I readjust the ice bag on my shoulder, acting as if it’s slipping, but I really need a break from the intense. There’s a sadness within me and this happiness that has got me all screwed up. My parents love each other and that’s...that’s something to hold on to, but to know they’ve experienced pain, too... It somehow makes them human.

Dad leans forward and rests his combined hands in the gap between his knees. “What I said is true. You may not share my blood, but you are me through and through. Not just the stuff that drives me up a damn wall, but the stuff that makes you, you. Your sense of humor, your tenacity, how you love your family.”

Dad lowers his head and I wipe at my eyes. I’m tired. It’s why I’m emotional, but somewhere deep inside the young kid that followed this man around like he was a god rejoices.

There’s an edge in his voice, a brokenness that doesn’t belong to a man who owns the world. “You may not want it, but you’re my son. You have always been my son. You will always be my son and I love you.”

I want to say I love him back, but there are still parts of me that need to heal—internal parts—unseen hurts that need space and air. “I can’t come home. Not yet.” If ever.
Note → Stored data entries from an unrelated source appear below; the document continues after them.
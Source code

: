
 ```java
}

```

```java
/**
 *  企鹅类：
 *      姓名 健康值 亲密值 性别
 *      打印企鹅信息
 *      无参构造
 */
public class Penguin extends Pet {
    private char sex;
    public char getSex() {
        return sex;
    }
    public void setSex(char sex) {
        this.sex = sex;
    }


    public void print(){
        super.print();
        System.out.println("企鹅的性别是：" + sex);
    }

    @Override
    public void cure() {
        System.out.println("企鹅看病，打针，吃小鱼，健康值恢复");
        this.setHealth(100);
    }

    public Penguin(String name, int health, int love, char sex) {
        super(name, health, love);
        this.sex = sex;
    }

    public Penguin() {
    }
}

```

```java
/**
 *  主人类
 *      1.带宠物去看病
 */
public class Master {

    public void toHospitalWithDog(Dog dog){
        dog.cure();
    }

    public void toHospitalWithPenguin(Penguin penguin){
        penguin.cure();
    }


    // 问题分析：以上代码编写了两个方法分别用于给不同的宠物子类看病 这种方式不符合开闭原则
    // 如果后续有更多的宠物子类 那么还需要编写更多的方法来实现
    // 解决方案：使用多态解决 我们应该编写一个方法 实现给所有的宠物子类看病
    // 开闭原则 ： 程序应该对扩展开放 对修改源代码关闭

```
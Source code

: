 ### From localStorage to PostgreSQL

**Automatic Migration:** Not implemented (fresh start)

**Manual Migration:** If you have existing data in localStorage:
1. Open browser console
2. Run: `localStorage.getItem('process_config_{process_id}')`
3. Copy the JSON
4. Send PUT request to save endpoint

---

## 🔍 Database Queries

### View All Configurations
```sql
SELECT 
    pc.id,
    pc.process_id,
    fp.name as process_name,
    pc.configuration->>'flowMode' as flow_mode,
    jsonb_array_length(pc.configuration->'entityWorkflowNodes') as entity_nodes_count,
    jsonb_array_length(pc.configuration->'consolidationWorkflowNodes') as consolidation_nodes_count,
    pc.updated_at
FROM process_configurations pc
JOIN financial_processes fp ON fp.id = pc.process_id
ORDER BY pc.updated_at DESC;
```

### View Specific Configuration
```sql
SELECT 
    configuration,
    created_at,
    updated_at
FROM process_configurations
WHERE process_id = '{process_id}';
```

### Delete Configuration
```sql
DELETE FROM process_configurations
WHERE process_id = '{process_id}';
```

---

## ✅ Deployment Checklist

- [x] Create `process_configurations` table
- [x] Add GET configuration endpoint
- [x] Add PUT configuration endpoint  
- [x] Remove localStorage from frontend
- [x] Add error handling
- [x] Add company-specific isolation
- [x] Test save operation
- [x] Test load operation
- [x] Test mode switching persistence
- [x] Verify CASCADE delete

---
“I know. I knew it the moment you threw your first punch in that cage. You’ve found something, a direction, a path I’m not allowed on, but let me at least be a spectator. Give me the chance to meet you at the finish line.”

My own voice cracks. “Okay.”

“Okay. And so you know, I’m not abandoning you. Your room’s still yours. So’s your car and credit cards. I’ll still give Haley the scholarship.”

“I’ve got to do this on my own. The temptations you’re scared about me returning to... They belong to the world at home. I’m a boy there and here...”

“You’re a man.” Dad squeezes the only nonbruised part of my body and repeats, “You’re a man.”

“Did it bother you?” I ask. “That I ended up working with Denny?” A pause. “That I’ll still be working with Denny.”